Sports Direct to close landmark House of Fraser store in Manchester

Saman Javed
The Deansgate store is thought to have a rent of more than £4m a year: Reuters

The landmark House of Fraser store in Manchester is to be closed after talks between its new owner, Sports Direct, and the building’s landlord failed to negotiate a new rent deal.

The closure of the 182-year-old store, known by locals as “Kendal’s” from the days when the shop was owned by Kendal, Milne & Faulkner, will result in the loss of more than 160 jobs.

Staff were told in a meeting on Friday morning that the store would trade through the Christmas period before shutting its doors on 28 January.

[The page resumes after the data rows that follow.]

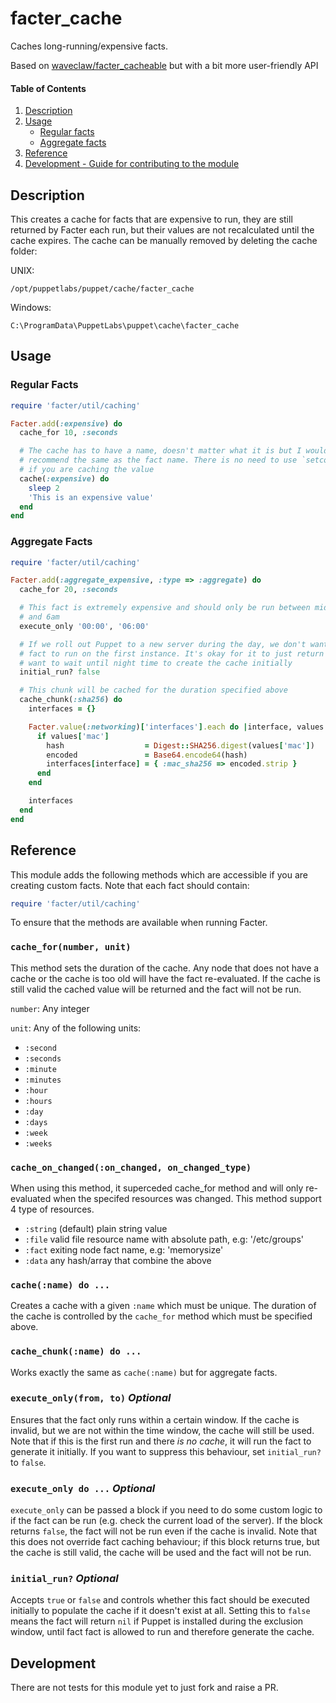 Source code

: 
# facter_cache

Caches long-running/expensive facts.

Based on [waveclaw/facter_cacheable](https://forge.puppet.com/waveclaw/facter_cacheable) but with a bit more user-friendly API

#### Table of Contents

1. [Description](#description)
2. [Usage](#usage)
    * [Regular facts](#regular-facts)
    * [Aggregate facts](#aggregate-facts)
3. [Reference](#reference)
4. [Development - Guide for contributing to the module](#development)

## Description

This creates a cache for facts that are expensive to run, they are still returned by Facter each run, but their values are not recalculated until the cache expires. The cache can be manually removed by deleting the cache folder:

UNIX:

```
/opt/puppetlabs/puppet/cache/facter_cache
```

Windows:

```
C:\ProgramData\PuppetLabs\puppet\cache\facter_cache
```

## Usage

### Regular Facts

```ruby
require 'facter/util/caching'

Facter.add(:expensive) do
  cache_for 10, :seconds

  # The cache has to have a name, doesn't matter what it is but I would
  # recommend the same as the fact name. There is no need to use `setcode`
  # if you are caching the value
  cache(:expensive) do
    sleep 2
    'This is an expensive value'
  end
end
```

### Aggregate Facts

```ruby
require 'facter/util/caching'

Facter.add(:aggregate_expensive, :type => :aggregate) do
  cache_for 20, :seconds

  # This fact is extremely expensive and should only be run between midnight
  # and 6am
  execute_only '00:00', '06:00'

  # If we roll out Puppet to a new server during the day, we don't want this
  # fact to run on the first instance. It's okay for it to just return nil. We
  # want to wait until night time to create the cache initially
  initial_run? false

  # This chunk will be cached for the duration specified above
  cache_chunk(:sha256) do
    interfaces = {}

    Facter.value(:networking)['interfaces'].each do |interface, values|
      if values['mac']
        hash                  = Digest::SHA256.digest(values['mac'])
        encoded               = Base64.encode64(hash)
        interfaces[interface] = { :mac_sha256 => encoded.strip }
      end
    end

    interfaces
  end
end

```

## Reference

This module adds the following methods which are accessible if you are creating custom facts. Note that each fact should contain:

```ruby
require 'facter/util/caching'
```

To ensure that the methods are available when running Facter.

### `cache_for(number, unit)`

This method sets the duration of the cache. Any node that does not have a cache or the cache is too old will have the fact re-evaluated. If the cache is still valid the cached value will be returned and the fact will not be run.

`number`: Any integer

`unit`: Any of the following units:

  - `:second`
  - `:seconds`
  - `:minute`
  - `:minutes`
  - `:hour`
  - `:hours`
  - `:day`
  - `:days`
  - `:week`
  - `:weeks`

### `cache_on_changed(:on_changed, on_changed_type)`

When using this method, it superceded cache_for method and will only re-evaluated when the specifed resources was changed. This method support 4 type of resources.

  - `:string` (default) plain string value
  - `:file`  valid file resource name with absolute path, e.g: '/etc/groups'
  - `:fact`  exiting node fact name, e.g: 'memorysize'
  - `:data`  any hash/array that combine the above

### `cache(:name) do ...`

Creates a cache with a given `:name` which must be unique. The duration of the cache is controlled by the `cache_for` method which must be specified above.

### `cache_chunk(:name) do ...`

Works exactly the same as `cache(:name)` but for aggregate facts.

### `execute_only(from, to)` *Optional*

Ensures that the fact only runs within a certain window. If the cache is invalid, but we are not within the time window, the cache will still be used. Note that if this is the first run and there *is no cache*, it will run the fact to generate it initially. If you want to suppress this behaviour, set `initial_run?` to `false`.

### `execute_only do ...` *Optional*

`execute_only` can be passed a block if you need to do some custom logic to if the fact can be run (e.g. check the current load of the server). If the block returns `false`, the fact will not be run even if the cache is invalid. Note that this does not override fact caching behaviour; if this block returns true, but the cache is still valid, the cache will be used and the fact will not be run.

### `initial_run?` *Optional*

Accepts `true` or `false` and controls whether this fact should be executed initially to populate the cache if it doesn't exist at all. Setting this to `false` means the fact will return `nil` if Puppet is installed during the exclusion window, until fact fact is allowed to run and therefore generate the cache.

## Development

There are not tests for this module yet to just fork and raise a PR.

The move comes after Sports Direct owner Mike Ashley took over House of Fraser earlier this year in a £90m deal that saved the department store from going into administration.

Employees learnt of the store closure in a meeting they thought had been called to discuss Christmas opening hours.

A spokesman for House of Fraser said it had explored various options and blamed the landlord for rebuffing the suggestions.

“We have suggested various options to the landlord that would have enabled us to save the store in Manchester. Sadly, these have been declined.

“We are now in consultation with staff about the fact that the store faces closure in the New Year.”

The landmark store, which is thought to have a rent of more than £4m a year, is a favourite among locals and employees, who took to Twitter to express their disappointment at the news of its closure.

The managing director of the San Carlo Group, Marcello Distefano, whose Cicchetti restaurant is based within the store, described the decision as a “very sad loss for the city”.

An employee, Dean Anderson, said the store “is a family” and called for support for a campaign to stop the closure.

Efforts to stop the closure are already under way. Manchester councillors William Jeavons and Patrick Karney have launched a #SaveKendals campaign after visiting the store and speaking to staff who are set to lose their jobs.

Leader of Manchester City Council, Sir Richard Leese, said the council “will do everything it can to try and save the store and the 160 jobs that go with it”.